## Aim of the task:
Please show every line from the entries that carries the word "community".

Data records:
··········
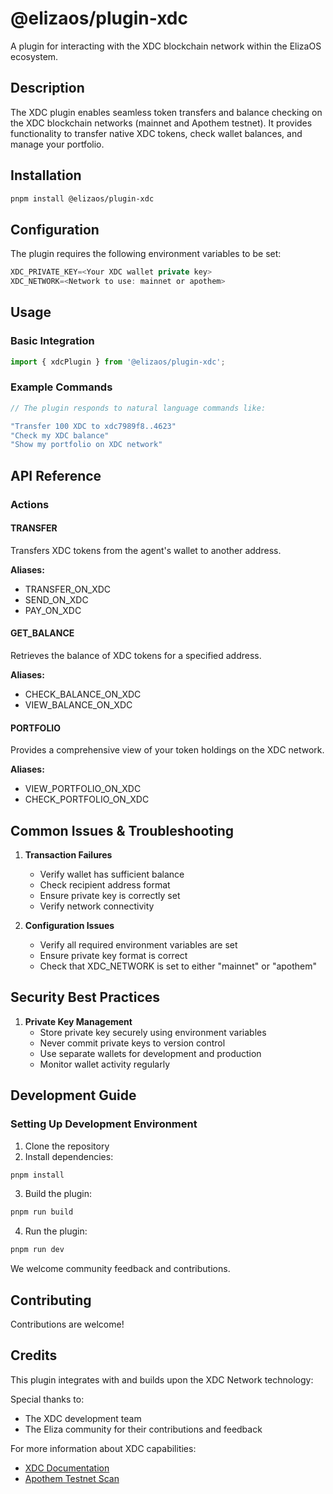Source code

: # @elizaos/plugin-xdc

A plugin for interacting with the XDC blockchain network within the ElizaOS ecosystem.

## Description
The XDC plugin enables seamless token transfers and balance checking on the XDC blockchain networks (mainnet and Apothem testnet). It provides functionality to transfer native XDC tokens, check wallet balances, and manage your portfolio.

## Installation

```bash
pnpm install @elizaos/plugin-xdc
```

## Configuration

The plugin requires the following environment variables to be set:
```typescript
XDC_PRIVATE_KEY=<Your XDC wallet private key>
XDC_NETWORK=<Network to use: mainnet or apothem>
```

## Usage

### Basic Integration

```typescript
import { xdcPlugin } from '@elizaos/plugin-xdc';
```

### Example Commands

```typescript
// The plugin responds to natural language commands like:

"Transfer 100 XDC to xdc7989f8..4623"
"Check my XDC balance"
"Show my portfolio on XDC network"
```

## API Reference

### Actions

#### TRANSFER

Transfers XDC tokens from the agent's wallet to another address.

**Aliases:**
- TRANSFER_ON_XDC
- SEND_ON_XDC
- PAY_ON_XDC

#### GET_BALANCE

Retrieves the balance of XDC tokens for a specified address.

**Aliases:**
- CHECK_BALANCE_ON_XDC
- VIEW_BALANCE_ON_XDC

#### PORTFOLIO

Provides a comprehensive view of your token holdings on the XDC network.

**Aliases:**
- VIEW_PORTFOLIO_ON_XDC
- CHECK_PORTFOLIO_ON_XDC

## Common Issues & Troubleshooting

1. **Transaction Failures**
   - Verify wallet has sufficient balance
   - Check recipient address format
   - Ensure private key is correctly set
   - Verify network connectivity

2. **Configuration Issues**
   - Verify all required environment variables are set
   - Ensure private key format is correct
   - Check that XDC_NETWORK is set to either "mainnet" or "apothem"

## Security Best Practices

1. **Private Key Management**
   - Store private key securely using environment variables
   - Never commit private keys to version control
   - Use separate wallets for development and production
   - Monitor wallet activity regularly

## Development Guide

### Setting Up Development Environment

1. Clone the repository
2. Install dependencies:

```bash
pnpm install
```

3. Build the plugin:

```bash
pnpm run build
```

4. Run the plugin:

```bash
pnpm run dev
```

We welcome community feedback and contributions.

## Contributing

Contributions are welcome! 
## Credits

This plugin integrates with and builds upon the XDC Network technology:

Special thanks to:
- The XDC development team
- The Eliza community for their contributions and feedback

For more information about XDC capabilities:
- [XDC Documentation](https://docs.xdc.network/)
- [Apothem Testnet Scan](https://apothem.xdcscan.io/)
··········
## Exercise result:
We welcome community feedback and contributions.
- The Eliza community for their contributions and feedback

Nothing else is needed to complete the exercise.